ブラック・ライト/スティーヴン・ハンター
『ダーティホワイトボーイズ』に続くシリーズ三作目。感想文には「これをシリーズと呼ぶのはどうかなぁ」と書いたが、実は前作がなければこの『ブラックライト』は成り立たないのだ。この作品はこれまでの二作の集大成って感じ。しかもラストでは意外な事実が判明したりする。いやぁ、何となく上巻で怪しいなぁと思ってはいたのだが、まさかねって感じ。もー!どうして皆すぐ若くて健気な女と関係しちゃうかな。こりゃ作者の趣味だな、きっと。
 これまでのシリーズの中ではさらっと流されていたボブの父親の死だが、この作品で初めてその裏側が明らかにされる。ギャング団のボスによる様々な隠蔽工作を乗り越えて真実に迫っていく彼らだが、遺体を火葬しちゃう日本だったら真実は闇の中だったんだろうなぁ。40年前に土葬された遺体を掘り起こして検屍しちゃうんだもんね、棺桶ってのは案外保存状態良いものなのね、なんて変なところで感心してしまったわ。
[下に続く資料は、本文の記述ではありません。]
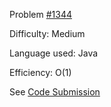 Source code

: Problem [#1344](https://leetcode.com/problems/angle-between-hands-of-a-clock/)

Difficulty: Medium

Language used: Java

Efficiency: O(1)

See [Code Submission](https://leetcode.com/submissions/detail/555560662/) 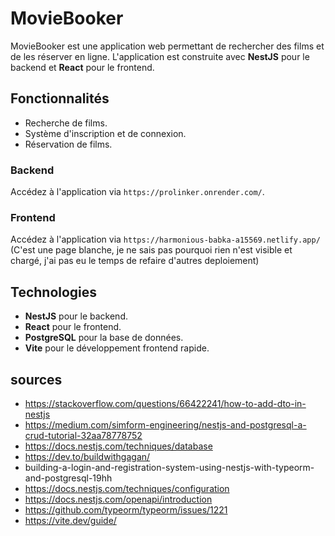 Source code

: # MovieBooker

MovieBooker est une application web permettant de rechercher des films et de les réserver en ligne. L'application est construite avec **NestJS** pour le backend et **React** pour le frontend.

## Fonctionnalités

- Recherche de films.
- Système d'inscription et de connexion.
- Réservation de films.

### Backend
Accédez à l'application via `https://prolinker.onrender.com/`.

### Frontend

Accédez à l'application via `https://harmonious-babka-a15569.netlify.app/` (C'est une page blanche, je ne sais pas pourquoi rien n'est visible et chargé, j'ai pas eu le temps de refaire d'autres deploiement)

## Technologies

- **NestJS** pour le backend.
- **React** pour le frontend.
- **PostgreSQL** pour la base de données.
- **Vite** pour le développement frontend rapide.

## sources

- https://stackoverflow.com/questions/66422241/how-to-add-dto-in-nestjs
- https://medium.com/simform-engineering/nestjs-and-postgresql-a-crud-tutorial-32aa78778752
- https://docs.nestjs.com/techniques/database
- https://dev.to/buildwithgagan/
- building-a-login-and-registration-system-using-nestjs-with-typeorm-and-postgresql-19hh
- https://docs.nestjs.com/techniques/configuration
- https://docs.nestjs.com/openapi/introduction
- https://github.com/typeorm/typeorm/issues/1221
- https://vite.dev/guide/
 このお話では赤外線暗視スコープがキーワードになっている。それが一番最初に読んだスティーヴン・ハンター作品である『魔弾』にもどことなく通じる所があって面白かった。スコープに映し出される画像が詳細に説明されているので、私も実際にスコープを覗きたい気持ちになってしまったよ。赤外線を使用すると、その熱を感じて蛇が現れるというエピソードもなかなか面白い。そのエピソードが何度も引用されるので、最後はスナイパーが蛇に咬まれてあっさり死亡!なんていうストーリーも考えていたのだが、もちろんそんなクダラナイ設定で終わるお話ではない。林の中で繰り広げられる死闘のラストは、スコープの特性を逆手にとった作戦で痛快だ。そんなの銃を知らない私に思いつく訳ないわ、私にはストーリーテラーの才能はないようである。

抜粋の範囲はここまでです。